Monday, November 30, 2020, was a big day for a group of Georgia prisoners suing their phone service provider, Global Tel*Link (GTL), over the company’s allegedly hidden policy of confiscating any unused funds in their accounts after 90 days.
U.S. District Court Judge Amy Totenberg granted the suit class action status and smacked GTL with sanctions — including the cost of plaintiffs’ legal fees — after finding the firm had played fast and loose with legal rules. (See related story on this page.)
The case potentially sets the stage for a second large judgment against GTL in just a few months. In October 2020, a federal judge in New Jersey approved a $25 million settlement to satisfy a class-action suit filed in 2011 by prisoners in the state. In that case, the court found GTL guilty of receiving kickbacks from overly inflated prices, charging its prisoner customers as much as 100 times the going rate for a call (See PLN, Dec. 2020, p. 24).
The Georgia prisoners filed their suit in 2015, accusing GTL of violating the Federal Communication Act, as well state laws against breach of contract and unjust enrichment. At issue was the firm’s habit of cleaning out prisoner phone accounts after 90 days of disuse, which GTL calls its “breakage policy.”
Under this policy, the company employed software known as a “breakage calculator” to scan prisoners’ phone accounts — all of which are pre-paid — flagging those that had not been used in 90 days (or 180 days in certain jails and prisons). Flagged accounts were immediately placed on “inactive” status, meaning the prisoners could not receive any more calls, even though there was money left in their accounts. Then GTL snatched the money from the account and added it to its unrestricted revenue account.

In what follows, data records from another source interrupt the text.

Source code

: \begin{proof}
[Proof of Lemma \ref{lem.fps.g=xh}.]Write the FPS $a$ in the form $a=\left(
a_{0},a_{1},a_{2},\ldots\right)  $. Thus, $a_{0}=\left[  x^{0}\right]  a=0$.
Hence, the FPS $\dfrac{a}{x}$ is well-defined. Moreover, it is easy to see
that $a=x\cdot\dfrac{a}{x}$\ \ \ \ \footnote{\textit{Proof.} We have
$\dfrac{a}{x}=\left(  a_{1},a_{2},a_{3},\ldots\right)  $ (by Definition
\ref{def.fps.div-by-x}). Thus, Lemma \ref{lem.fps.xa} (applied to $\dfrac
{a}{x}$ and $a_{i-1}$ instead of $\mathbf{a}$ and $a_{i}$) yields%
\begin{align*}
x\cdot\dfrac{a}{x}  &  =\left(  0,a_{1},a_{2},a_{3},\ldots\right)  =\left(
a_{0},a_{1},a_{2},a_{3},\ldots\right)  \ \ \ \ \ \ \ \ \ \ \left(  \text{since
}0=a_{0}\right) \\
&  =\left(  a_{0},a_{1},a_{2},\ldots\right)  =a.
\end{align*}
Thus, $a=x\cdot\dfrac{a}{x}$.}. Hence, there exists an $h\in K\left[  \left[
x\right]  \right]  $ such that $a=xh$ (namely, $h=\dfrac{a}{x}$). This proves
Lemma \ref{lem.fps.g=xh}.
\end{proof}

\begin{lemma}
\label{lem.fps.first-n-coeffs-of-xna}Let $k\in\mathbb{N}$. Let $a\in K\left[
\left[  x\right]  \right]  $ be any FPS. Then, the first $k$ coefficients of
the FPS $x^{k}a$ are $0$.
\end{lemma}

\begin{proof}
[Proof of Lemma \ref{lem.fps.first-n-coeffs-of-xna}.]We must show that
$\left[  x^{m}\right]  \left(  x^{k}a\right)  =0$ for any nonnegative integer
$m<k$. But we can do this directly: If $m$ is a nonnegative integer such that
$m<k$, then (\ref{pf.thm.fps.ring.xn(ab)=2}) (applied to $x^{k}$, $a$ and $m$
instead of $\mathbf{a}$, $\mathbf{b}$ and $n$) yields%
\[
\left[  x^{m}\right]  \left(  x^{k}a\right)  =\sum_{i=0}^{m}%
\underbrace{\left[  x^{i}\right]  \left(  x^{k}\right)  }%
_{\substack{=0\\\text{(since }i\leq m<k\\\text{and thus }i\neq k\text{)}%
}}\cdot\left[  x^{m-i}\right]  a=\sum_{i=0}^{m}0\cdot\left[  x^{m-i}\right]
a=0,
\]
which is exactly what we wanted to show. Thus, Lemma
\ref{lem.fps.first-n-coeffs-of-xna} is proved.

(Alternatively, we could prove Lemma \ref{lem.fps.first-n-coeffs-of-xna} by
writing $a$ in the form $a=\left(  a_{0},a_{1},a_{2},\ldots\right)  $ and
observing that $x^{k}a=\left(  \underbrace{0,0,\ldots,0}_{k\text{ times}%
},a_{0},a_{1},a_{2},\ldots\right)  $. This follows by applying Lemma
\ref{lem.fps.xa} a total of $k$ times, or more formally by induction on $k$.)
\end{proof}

Depositions provided by GTL indicated that, between 2008 and 2017, the firm collected $110 million in unused prisoner account funds— money GTL did nothing to earn, but which it nevertheless said it was entitled to keep. The reason, the company claimed, was that prisoners had been given a recorded audio notice of the policy during the automated procedure by which they set up their accounts.
But that turned out to be a lie.
The firm had actually removed the audio warning from its set-up script in 2014. And as the lawsuit progressed, GTL repeatedly obfuscated that fact with doctored documents and testimony.
“GTL insisted, over and over again in different variants, that this lie was the truth,” Judge Totenberg fumed, resulting in “significant delays and detours in reaching the merits of this case.”
She imposed sanctions on the firm because of the “significant litigation harm” suffered by the prisoner plaintiffs as a result of “GTL’s course of gamesmanship.”
In the New Jersey case, another federal District Court judge, William J. Martini, also granted class-action status to include “all 55,000 currently incarcerated GTL customers.” He ruled that they were entitled to relief from the $25 million settlement fund for the amounts by which they were overcharged. The settlement was delayed about five months after it was reached in May 2020 while attorneys for plaintiffs in the Georgia case petitioned Judge Martini to ensure that any judgment they won would not preclude them from getting reimbursed by the New Jersey fund to remedy GTL’s price-gouging.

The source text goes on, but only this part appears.